**WORK INSTRUCTION:** Copy each line of the data below exactly, leaving out pictures.

-------- SUPPLIED RECORDS

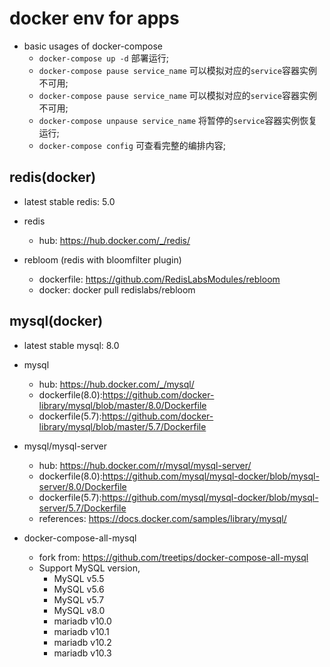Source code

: # docker env for apps

- basic usages of docker-compose 
  - `docker-compose up -d` 部署运行;
  - `docker-compose pause service_name` 可以模拟对应的`service`容器实例不可用;
  - `docker-compose pause service_name` 可以模拟对应的`service`容器实例不可用;
  - `docker-compose unpause service_name` 将暂停的`service`容器实例恢复运行;
  - `docker-compose config` 可查看完整的编排内容;

## redis(docker) 

- latest stable redis: 5.0

- redis 
	- hub: https://hub.docker.com/_/redis/

- rebloom (redis with bloomfilter plugin)
	- dockerfile: https://github.com/RedisLabsModules/rebloom
	- docker: docker pull redislabs/rebloom

## mysql(docker)

- latest stable mysql: 8.0

- mysql
  - hub: https://hub.docker.com/_/mysql/
  - dockerfile(8.0):https://github.com/docker-library/mysql/blob/master/8.0/Dockerfile
  - dockerfile(5.7):https://github.com/docker-library/mysql/blob/master/5.7/Dockerfile

- mysql/mysql-server
  - hub: https://hub.docker.com/r/mysql/mysql-server/
  - dockerfile(8.0):https://github.com/mysql/mysql-docker/blob/mysql-server/8.0/Dockerfile
  - dockerfile(5.7):https://github.com/mysql/mysql-docker/blob/mysql-server/5.7/Dockerfile
  - references: https://docs.docker.com/samples/library/mysql/

- docker-compose-all-mysql
   - fork from: https://github.com/treetips/docker-compose-all-mysql
   - Support MySQL version,
     - MySQL v5.5
     - MySQL v5.6
     - MySQL v5.7
     - MySQL v8.0
     - mariadb v10.0
     - mariadb v10.1
     - mariadb v10.2
     - mariadb v10.3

----------------

**WRITTEN ANSWER:**
Source code

: # docker env for apps

- basic usages of docker-compose 
  - `docker-compose up -d` 部署运行;
  - `docker-compose pause service_name` 可以模拟对应的`service`容器实例不可用;
  - `docker-compose pause service_name` 可以模拟对应的`service`容器实例不可用;
  - `docker-compose unpause service_name` 将暂停的`service`容器实例恢复运行;
  - `docker-compose config` 可查看完整的编排内容;

## redis(docker) 

- latest stable redis: 5.0

- redis 
	- hub: https://hub.docker.com/_/redis/

- rebloom (redis with bloomfilter plugin)
	- dockerfile: https://github.com/RedisLabsModules/rebloom
	- docker: docker pull redislabs/rebloom

## mysql(docker)

- latest stable mysql: 8.0

- mysql
  - hub: https://hub.docker.com/_/mysql/
  - dockerfile(8.0):https://github.com/docker-library/mysql/blob/master/8.0/Dockerfile
  - dockerfile(5.7):https://github.com/docker-library/mysql/blob/master/5.7/Dockerfile

- mysql/mysql-server
  - hub: https://hub.docker.com/r/mysql/mysql-server/
  - dockerfile(8.0):https://github.com/mysql/mysql-docker/blob/mysql-server/8.0/Dockerfile
  - dockerfile(5.7):https://github.com/mysql/mysql-docker/blob/mysql-server/5.7/Dockerfile
  - references: https://docs.docker.com/samples/library/mysql/

- docker-compose-all-mysql
   - fork from: https://github.com/treetips/docker-compose-all-mysql
   - Support MySQL version,
     - MySQL v5.5
     - MySQL v5.6
     - MySQL v5.7
     - MySQL v8.0
     - mariadb v10.0
     - mariadb v10.1
     - mariadb v10.2
     - mariadb v10.3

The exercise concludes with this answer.